Example 2 preparation of a composite bacterial agent for fermentation of grass
The strain is as follows: lactobacillus plantarum, Lactobacillus brevis, Lactobacillus japonicas, Lactobacillus paracasei, Saccharomyces carlsbergensis, Lactobacillus buchneri, Bacillus subtilis, and Bacillus putrescentiae.
Fermentation substrate culture medium: 16kg of megaterium powder, 2kg of wheat bran powder and 2kg of corn powder. The preparation method of the pennisetum hydridum powder comprises the following steps: harvesting fresh Jujun grass with 2 months of growth period, drying the harvested fresh Jujun grass at 50 deg.C for 12 h, and pulverizing into 20 mesh fine powder for use.

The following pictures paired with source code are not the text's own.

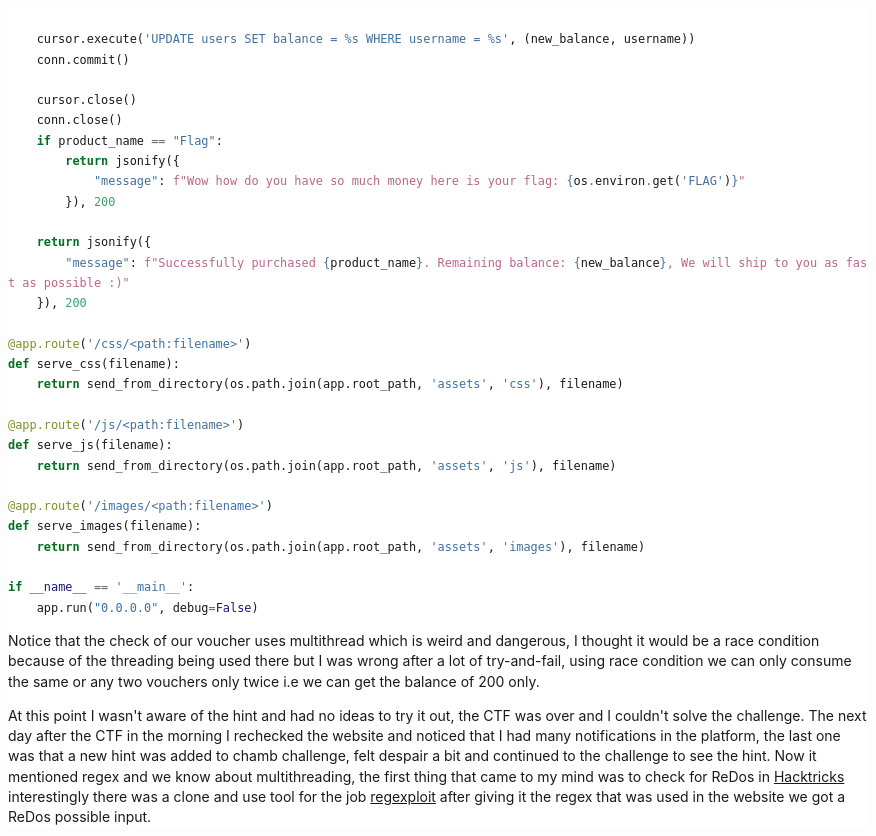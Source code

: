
```python

    cursor.execute('UPDATE users SET balance = %s WHERE username = %s', (new_balance, username))
    conn.commit()

    cursor.close()
    conn.close()
    if product_name == "Flag":
        return jsonify({
            "message": f"Wow how do you have so much money here is your flag: {os.environ.get('FLAG')}"
        }), 200

    return jsonify({
        "message": f"Successfully purchased {product_name}. Remaining balance: {new_balance}, We will ship to you as fast as possible :)"
    }), 200

@app.route('/css/<path:filename>')
def serve_css(filename):
    return send_from_directory(os.path.join(app.root_path, 'assets', 'css'), filename)

@app.route('/js/<path:filename>')
def serve_js(filename):
    return send_from_directory(os.path.join(app.root_path, 'assets', 'js'), filename)

@app.route('/images/<path:filename>')
def serve_images(filename):
    return send_from_directory(os.path.join(app.root_path, 'assets', 'images'), filename)

if __name__ == '__main__':
    app.run("0.0.0.0", debug=False)

```

Notice that the check of our voucher uses multithread which is weird and dangerous, I thought it would be a race condition because of the threading being used there but I was wrong after a lot of try-and-fail, using race condition we can only consume the same or any two vouchers only twice i.e we can get the balance of 200 only.



At this point I wasn't aware of the hint and had no ideas to try it out, the CTF was over and I couldn't solve the challenge. The next day after the CTF in the morning I rechecked the website and noticed that I had many notifications in the platform, the last one was that a new hint was added to chamb challenge, felt despair a bit and continued to the challenge to see the hint. Now it mentioned regex and we know about multithreading, the first thing that came to my mind was to check for ReDos in [Hacktricks](https://book.hacktricks.xyz/pentesting-web/regular-expression-denial-of-service-redos) interestingly there was a clone and use tool for the job [regexploit](https://github.com/doyensec/regexploit) after giving it the regex that was used in the website we got a ReDos possible input.

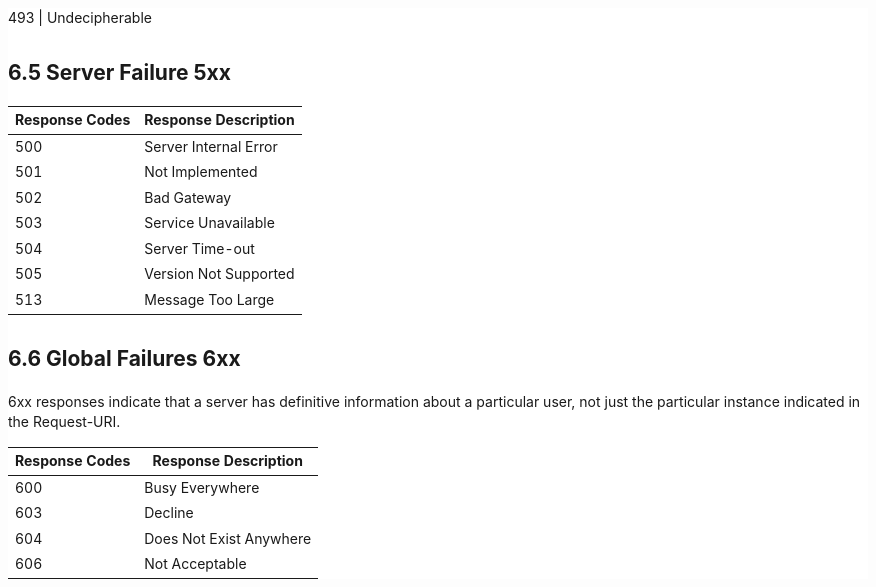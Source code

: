 493 | Undecipherable

## 6.5 Server Failure 5xx

Response Codes | Response Description
---------------|----------------------
500 | Server Internal Error
501 | Not Implemented
502 | Bad Gateway
503 | Service Unavailable
504 | Server Time-out
505 | Version Not Supported
513 | Message Too Large

## 6.6 Global Failures 6xx

6xx responses indicate that a server has definitive information about a particular user, not just the particular instance indicated in the Request-URI.

Response Codes | Response Description
---------------|----------------------
600 | Busy Everywhere
603 | Decline
604 | Does Not Exist Anywhere
606 | Not Acceptable
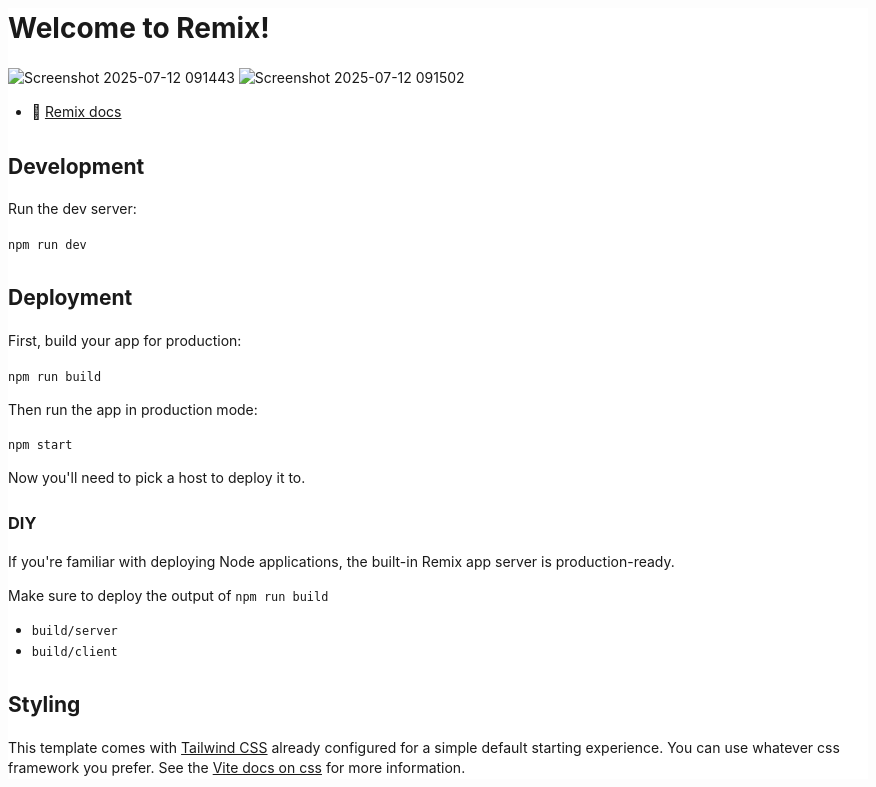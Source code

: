 # Welcome to Remix!
<img width="3799" height="1660" alt="Screenshot 2025-07-12 091443" src="https://github.com/user-attachments/assets/71e07f87-7ab2-4cc3-bf04-68dacefd30b3" />
<img width="3834" height="1704" alt="Screenshot 2025-07-12 091502" src="https://github.com/user-attachments/assets/3d627251-434d-4f56-8809-e02ff094d243" />

- 📖 [Remix docs](https://remix.run/docs)

## Development

Run the dev server:

```sh
npm run dev
```

## Deployment

First, build your app for production:

```sh
npm run build
```

Then run the app in production mode:

```sh
npm start
```

Now you'll need to pick a host to deploy it to.

### DIY

If you're familiar with deploying Node applications, the built-in Remix app server is production-ready.

Make sure to deploy the output of `npm run build`

- `build/server`
- `build/client`

## Styling

This template comes with [Tailwind CSS](https://tailwindcss.com/) already configured for a simple default starting experience. You can use whatever css framework you prefer. See the [Vite docs on css](https://vitejs.dev/guide/features.html#css) for more information.
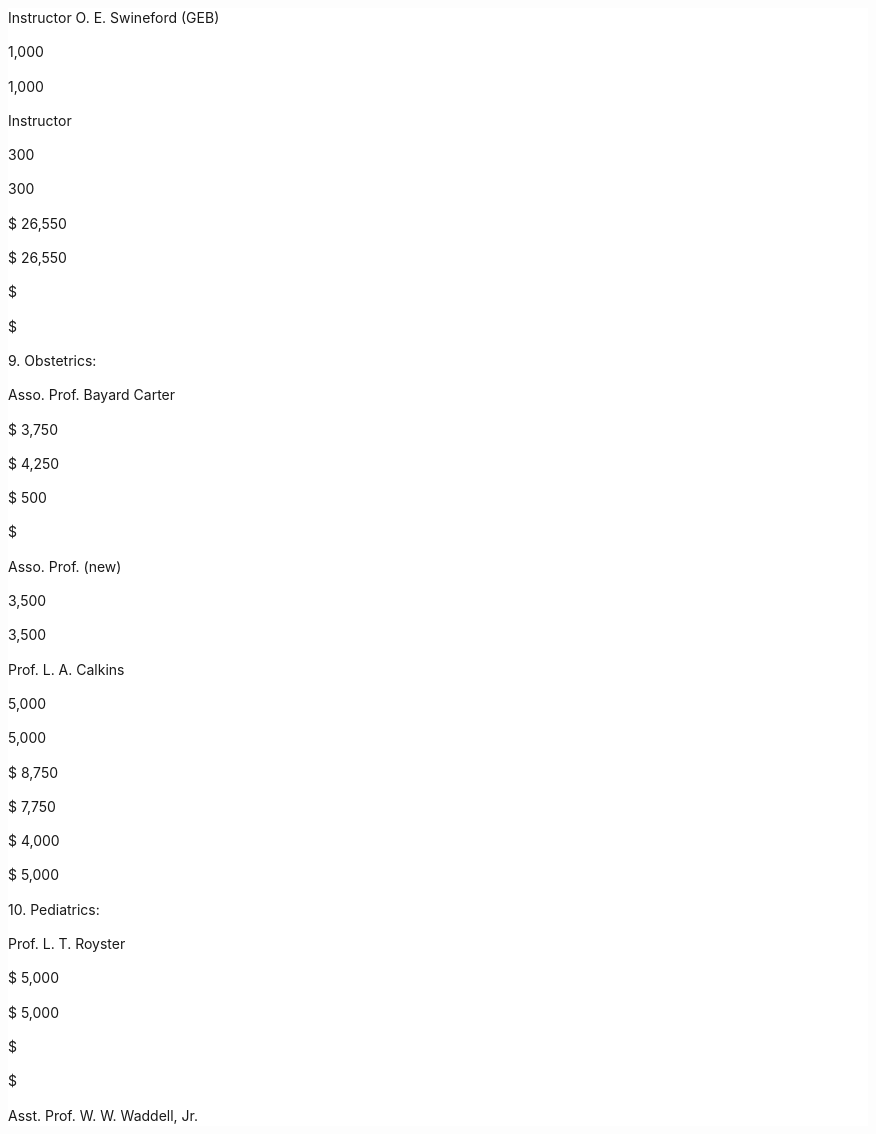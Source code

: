 Instructor O. E. Swineford (GEB)

1,000

1,000

Instructor

300

300

$ 26,550

$ 26,550

$

$

9\. Obstetrics:

Asso. Prof. Bayard Carter

$ 3,750

$ 4,250

$ 500

$

Asso. Prof. (new)

3,500

3,500

Prof. L. A. Calkins

5,000

5,000

$ 8,750

$ 7,750

$ 4,000

$ 5,000

10\. Pediatrics:

Prof. L. T. Royster

$ 5,000

$ 5,000

$

$

Asst. Prof. W. W. Waddell, Jr.

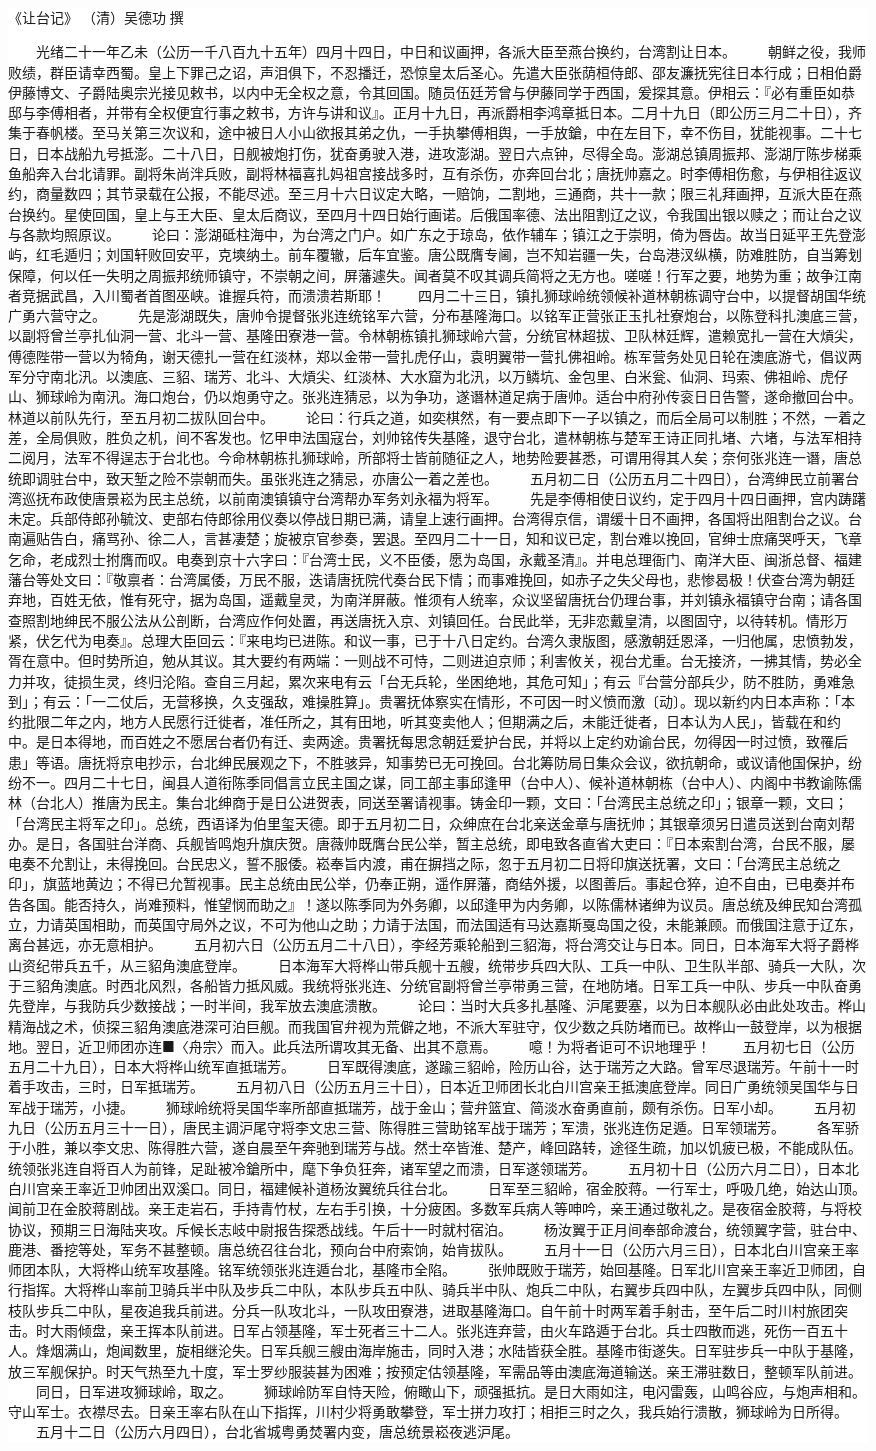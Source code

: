 《让台记》 （清）吴德功 撰


　　光绪二十一年乙未（公历一千八百九十五年）四月十四日，中日和议画押，各派大臣至燕台换约，台湾割让日本。
　　朝鲜之役，我师败绩，群臣请幸西蜀。皇上下罪己之诏，声泪俱下，不忍播迁，恐惊皇太后圣心。先遣大臣张荫桓侍郎、邵友濂抚宪往日本行成；日相伯爵伊藤博文、子爵陆奥宗光接见敕书，以内中无全权之意，令其回国。随员伍廷芳曾与伊藤同学于西国，爰探其意。伊相云：『必有重臣如恭邸与李傅相者，并带有全权便宜行事之敕书，方许与讲和议』。正月十九日，再派爵相李鸿章抵日本。二月十九日（即公历三月二十日），齐集于春帆楼。至马关第三次议和，途中被日人小山欲报其弟之仇，一手执攀傅相舆，一手放鎗，中在左目下，幸不伤目，犹能视事。二十七日，日本战船九号抵澎。二十八日，日舰被炮打伤，犹奋勇驶入港，进攻澎湖。翌日六点钟，尽得全岛。澎湖总镇周振邦、澎湖厅陈步梯乘鱼船奔入台北请罪。副将朱尚泮兵败，副将林福喜扎妈祖宫接战多时，互有杀伤，亦奔回台北；唐抚帅嘉之。时李傅相伤愈，与伊相往返议约，商量数四；其节录载在公报，不能尽述。至三月十六日议定大略，一赔饷，二割地，三通商，共十一款；限三礼拜画押，互派大臣在燕台换约。星使回国，皇上与王大臣、皇太后商议，至四月十四日始行画诺。后俄国率德、法出阻割辽之议，令我国出银以赎之；而让台之议与各款均照原议。
　　论曰：澎湖砥柱海中，为台湾之门户。如广东之于琼岛，依作辅车；镇江之于崇明，倚为唇齿。故当日延平王先登澎屿，红毛遁归；刘国轩败回安平，克塽纳土。前车覆辙，后车宜鉴。唐公既膺专阃，岂不知岩疆一失，台岛港汊纵横，防难胜防，自当筹划保障，何以任一失明之周振邦统师镇守，不崇朝之间，屏藩遽失。闻者莫不叹其调兵简将之无方也。嗟嗟！行军之要，地势为重；故争江南者竞据武昌，入川蜀者首图巫峡。谁握兵符，而溃溃若斯耶！
　　四月二十三日，镇扎狮球岭统领候补道林朝栋调守台中，以提督胡国华统广勇六营守之。
　　先是澎湖既失，唐帅令提督张兆连统铭军六营，分布基隆海口。以铭军正营张正玉扎社寮炮台，以陈登科扎澳底三营，以副将曾兰亭扎仙洞一营、北斗一营、基隆田寮港一营。令林朝栋镇扎狮球岭六营，分统官林超拔、卫队林廷辉，遣赖宽扎一营在大熕尖，傅德陛带一营以为犄角，谢天德扎一营在红淡林，郑以金带一营扎虎仔山，袁明翼带一营扎佛祖岭。栋军营务处见日轮在澳底游弋，倡议两军分守南北汛。以澳底、三貂、瑞芳、北斗、大熕尖、红淡林、大水窟为北汛，以万鳞坑、金包里、白米瓮、仙洞、玛索、佛祖岭、虎仔山、狮球岭为南汛。海口炮台，仍以炮勇守之。张兆连猜忌，以为争功，遂谮林道足病于唐帅。适台中府孙传衮日日告警，遂命撤回台中。林道以前队先行，至五月初二拔队回台中。
　　论曰：行兵之道，如奕棋然，有一要点即下一子以镇之，而后全局可以制胜；不然，一着之差，全局俱败，胜负之机，间不客发也。忆甲申法国寇台，刘帅铭传失基隆，退守台北，遣林朝栋与楚军王诗正同扎堵、六堵，与法军相持二阅月，法军不得逞志于台北也。今命林朝栋扎狮球岭，所部将士皆前随征之人，地势险要甚悉，可谓用得其人矣；奈何张兆连一谮，唐总统即调驻台中，致天堑之险不崇朝而失。虽张兆连之猜忌，亦唐公一着之差也。
　　五月初二日（公历五月二十四日），台湾绅民立前署台湾巡抚布政使唐景崧为民主总统，以前南澳镇镇守台湾帮办军务刘永福为将军。
　　先是李傅相使日议约，定于四月十四日画押，宫内踌躇未定。兵部侍郎孙毓汶、吏部右侍郎徐用仪奏以停战日期已满，请皇上速行画押。台湾得京信，谓缓十日不画押，各国将出阻割台之议。台南遍贴告白，痛骂孙、徐二人，言甚凄楚；旋被京官参奏，罢退。至四月二十一日，知和议已定，割台难以挽回，官绅士庶痛哭呼天，飞章乞命，老成烈士拊膺而叹。电奏到京十六字曰：『台湾士民，义不臣倭，愿为岛国，永戴圣清』。并电总理衙门、南洋大臣、闽浙总督、福建藩台等处文曰：『敬禀者：台湾属倭，万民不服，迭请唐抚院代奏台民下情；而事难挽回，如赤子之失父母也，悲惨曷极！伏查台湾为朝廷弃地，百姓无依，惟有死守，据为岛国，遥戴皇灵，为南洋屏蔽。惟须有人统率，众议坚留唐抚台仍理台事，并刘镇永福镇守台南；请各国查照割地绅民不服公法从公剖断，台湾应作何处置，再送唐抚入京、刘镇回任。台民此举，无非恋戴皇清，以图固守，以待转机。情形万紧，伏乞代为电奏』。总理大臣回云：『来电均已进陈。和议一事，已于十八日定约。台湾久隶版图，感激朝廷恩泽，一归他属，忠愤勃发，胥在意中。但时势所迫，勉从其议。其大要约有两端：一则战不可恃，二则进迫京师；利害攸关，视台尤重。台无接济，一拂其情，势必全力并攻，徒损生灵，终归沦陷。查自三月起，累次来电有云「台无兵轮，坐困绝地，其危可知」；有云『台营分部兵少，防不胜防，勇难急到」；有云：「一二仗后，无营移换，久支强敌，难操胜算」。贵署抚体察实在情形，不可因一时义愤而激〔动〕。现以新约内日本声称：「本约批限二年之内，地方人民愿行迁徙者，准任所之，其有田地，听其变卖他人；但期满之后，未能迁徙者，日本认为人民」，皆载在和约中。是日本得地，而百姓之不愿居台者仍有迁、卖两途。贵署抚每思念朝廷爱护台民，并将以上定约劝谕台民，勿得因一时过愤，致罹后患」等语。唐抚将京电抄示，台北绅民展观之下，不胜骇异，知事势已无可挽回。台北筹防局日集众会议，欲抗朝命，或议请他国保护，纷纷不一。四月二十七日，闽县人道衔陈季同倡言立民主国之谋，同工部主事邱逢甲（台中人）、候补道林朝栋（台中人）、内阁中书教谕陈儒林（台北人）推唐为民主。集台北绅商于是日公进贺表，同送至署请视事。铸金印一颗，文曰：「台湾民主总统之印」；银章一颗，文曰；「台湾民主将军之印」。总统，西语译为伯里玺天德。即于五月初二日，众绅庶在台北亲送金章与唐抚帅；其银章须另日遣员送到台南刘帮办。是日，各国驻台洋商、兵舰皆鸣炮升旗庆贺。唐薇帅既膺台民公举，暂主总统，即电致各直省大吏曰：『日本索割台湾，台民不服，屡电奏不允割让，未得挽回。台民忠义，誓不服倭。崧奉旨内渡，甫在摒挡之际，忽于五月初二日将印旗送抚署，文曰：「台湾民主总统之印」，旗蓝地黄边；不得已允暂视事。民主总统由民公举，仍奉正朔，遥作屏藩，商结外援，以图善后。事起仓猝，迫不自由，已电奏并布告各国。能否持久，尚难预料，惟望悯而助之』！遂以陈季同为外务卿，以邱逢甲为内务卿，以陈儒林诸绅为议员。唐总统及绅民知台湾孤立，力请英国相助，而英国守局外之议，不可为他山之助；力请于法国，而法国适有马达嘉斯戛岛国之役，未能兼顾。而俄国注意于辽东，离台甚远，亦无意相护。
　　五月初六日（公历五月二十八日），李经芳乘轮船到三貂海，将台湾交让与日本。同日，日本海军大将子爵桦山资纪带兵五千，从三貂角澳底登岸。
　　日本海军大将桦山带兵舰十五艘，统带步兵四大队、工兵一中队、卫生队半部、骑兵一大队，次于三貂角澳底。时西北风烈，各船皆力抵风威。我统将张兆连、分统官副将曾兰亭带勇三营，在地防堵。日军工兵一中队、步兵一中队奋勇先登岸，与我防兵少数接战；一时半间，我军放去澳底溃散。
　　论曰：当时大兵多扎基隆、沪尾要塞，以为日本舰队必由此处攻击。桦山精海战之术，侦探三貂角澳底港深可泊巨舰。而我国官弁视为荒僻之地，不派大军驻守，仅少数之兵防堵而已。故桦山一鼓登岸，以为根据地。翌日，近卫师团亦连■〈舟宗〉而入。此兵法所谓攻其无备、出其不意焉。
　　噫！为将者讵可不识地理乎！
　　五月初七日（公历五月二十九日），日本大将桦山统军直抵瑞芳。
　　日军既得澳底，遂踰三貂岭，险历山谷，达于瑞芳之大路。曾军尽退瑞芳。午前十一时着手攻击，三时，日军抵瑞芳。
　　五月初八日（公历五月三十日），日本近卫师团长北白川宫亲王抵澳底登岸。同日广勇统领吴国华与日军战于瑞芳，小捷。
　　狮球岭统将吴国华率所部直抵瑞芳，战于金山；营弁篮宜、简淡水奋勇直前，颇有杀伤。日军小却。
　　五月初九日（公历五月三十一日），唐民主调沪尾守将李文忠三营、陈得胜三营助铭军战于瑞芳；军溃，张兆连伤足遁。日军领瑞芳。
　　各军骄于小胜，兼以李文忠、陈得胜六营，遂自晨至午奔驰到瑞芳与战。然士卒皆淮、楚产，峰回路转，途径生疏，加以饥疲已极，不能成队伍。统领张兆连自将百人为前锋，足趾被冷鎗所中，麾下争负狂奔，诸军望之而溃，日军遂领瑞芳。
　　五月初十日（公历六月二日），日本北白川宫亲王率近卫帅团出双溪口。同日，福建候补道杨汝翼统兵往台北。
　　日军至三貂岭，宿金胶蒋。一行军士，呼吸几绝，始达山顶。闻前卫在金胶蒋剧战。亲王走岩石，手持青竹杖，左右手引换，十分疲困。多数军兵病人等呻吟，亲王通过敬礼之。是夜宿金胶蒋，与将校协议，预期三日海陆夹攻。斥候长志岐中尉报告探悉战线。午后十一时就村宿泊。
　　杨汝翼于正月间奉部命渡台，统领翼字营，驻台中、鹿港、番挖等处，军务不甚整顿。唐总统召往台北，预向台中府索饷，始肯拔队。
　　五月十一日（公历六月三日），日本北白川宫亲王率师团本队，大将桦山统军攻基隆。铭军统领张兆连遁台北，基隆市全陷。
　　张帅既败于瑞芳，始回基隆。日军北川宫亲王率近卫师团，自行指挥。大将桦山率前卫骑兵半中队及步兵二中队，本队步兵五中队、骑兵半中队、炮兵二中队，右翼步兵四中队，左翼步兵四中队，同侧枝队步兵二中队，星夜追我兵前进。分兵一队攻北斗，一队攻田寮港，进取基隆海口。自午前十时两军着手射击，至午后二时川村旅团突击。时大雨倾盘，亲王挥本队前进。日军占领基隆，军士死者三十二人。张兆连弃营，由火车路遁于台北。兵士四散而逃，死伤一百五十人。烽烟满山，炮闻数里，旋相继沦失。日军兵舰三艘由海岸施击，同时入港；水陆皆获全胜。基隆市街遂失。日军驻步兵一中队于基隆，放三军舰保护。时天气热至九十度，军士罗纱服装甚为困难；按预定估领基隆，军需品等由澳底海道输送。亲王滞驻数日，整顿军队前进。
　　同日，日军进攻狮球岭，取之。
　　狮球岭防军自恃天险，俯瞰山下，顽强抵抗。是日大雨如注，电闪雷轰，山鸣谷应，与炮声相和。守山军士。衣襟尽去。日亲王率右队在山下指挥，川村少将勇敢攀登，军士拼力攻打；相拒三时之久，我兵始行溃散，狮球岭为日所得。
　　五月十二日（公历六月四日），台北省城粤勇焚署内变，唐总统景崧夜逃沪尾。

Mixing brown sugar and sterile water according to a ratio of 90 g: 1kg of the raw materials are uniformly mixed, boiled and cooled to 30 ℃, then 2.5g of lactobacillus plantarum strain, 2g of lactobacillus brevis strain, 1.2g of lactobacillus japonicas strain, 1g of lactobacillus paracitrate strain, 1g of abnormal yeast Weikeham, 0.8g of lactobacillus buchneri strain, 0.25g of bacillus subtilis strain and 0.25g of coprinus pratense strain are added into the mixture, the mixture is uniformly stirred and then is put into a closed fermentation container, the fermentation temperature is kept at 30 ℃, the mixture is continuously fermented for 1 to 5 days, the pH value of the fermented bacterial liquid is kept between 3.5 and 4, and a fermented bacterial liquid 1 is obtained; adding 2.64% (w/w) of zymocyte liquid 1 into 20kg of fermentation substrate culture medium, controlling the water content of the final fermentation raw material to be kept at 60% by adding water, removing air, compacting and sealing, and carrying out anaerobic fermentation for 4 days at 28 ℃ in a dark place to obtain a grass-fungus fermentation composite microbial inoculum 1; inoculating 20% of the total mass of the composite bacterial grass fermentation inoculum 1 into 20kg of a new fermentation substrate culture medium, removing air, compacting, sealing, and performing anaerobic fermentation at 28 ℃ in a dark place for 4 days to obtain a composite bacterial grass fermentation inoculum 2; inoculating 20% of the total mass of the compound bacterial grass fermentation inoculum 2 into 20kg of a new fermentation substrate culture medium, removing air, compacting, sealing, and performing anaerobic fermentation at 28 ℃ in a dark place for 4 days to obtain a compound bacterial grass fermentation inoculum 3; inoculating 20% of the total mass of the composite bacterial grass fermentation inoculum 3 into 20kg of a new fermentation substrate culture medium, removing air, compacting, sealing, and performing anaerobic fermentation at 28 ℃ in a dark place for 4 days to obtain a composite bacterial grass fermentation inoculum 4.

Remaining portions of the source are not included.